::: Material provided

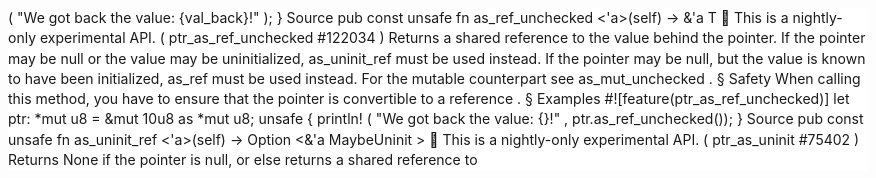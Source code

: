 (
"We got back the value: {val_back}!"
);
}
Source
pub const unsafe fn
as_ref_unchecked
<'a>(self) ->
&'a T
🔬
This is a nightly-only experimental API. (
ptr_as_ref_unchecked
#122034
)
Returns a shared reference to the value behind the pointer.
If the pointer may be null or the value may be uninitialized,
as_uninit_ref
must be used instead.
If the pointer may be null, but the value is known to have been initialized,
as_ref
must be used instead.
For the mutable counterpart see
as_mut_unchecked
.
§
Safety
When calling this method, you have to ensure that the pointer is
convertible to a reference
.
§
Examples
#![feature(ptr_as_ref_unchecked)]
let
ptr:
*mut
u8 =
&mut
10u8
as
*mut
u8;
unsafe
{
println!
(
"We got back the value: {}!"
, ptr.as_ref_unchecked());
}
Source
pub const unsafe fn
as_uninit_ref
<'a>(self) ->
Option
<&'a
MaybeUninit
<T>>
🔬
This is a nightly-only experimental API. (
ptr_as_uninit
#75402
)
Returns
None
if the pointer is null, or else returns a shared reference to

::::::

__Action item__: Look for the line that contains "Returns a shared reference to the" in the entries above. Set it down, along with all later lines, exactly as written.

__Your solution__:
Returns a shared reference to the value behind the pointer.
If the pointer may be null or the value may be uninitialized,
as_uninit_ref
must be used instead.
If the pointer may be null, but the value is known to have been initialized,
as_ref
must be used instead.
For the mutable counterpart see
as_mut_unchecked
.
§
Safety
When calling this method, you have to ensure that the pointer is
convertible to a reference
.
§
Examples
#![feature(ptr_as_ref_unchecked)]
let
ptr:
*mut
u8 =
&mut
10u8
as
*mut
u8;
unsafe
{
println!
(
"We got back the value: {}!"
, ptr.as_ref_unchecked());
}
Source
pub const unsafe fn
as_uninit_ref
<'a>(self) ->
Option
<&'a
MaybeUninit
<T>>
🔬
This is a nightly-only experimental API. (
ptr_as_uninit
#75402
)
Returns
None
if the pointer is null, or else returns a shared reference to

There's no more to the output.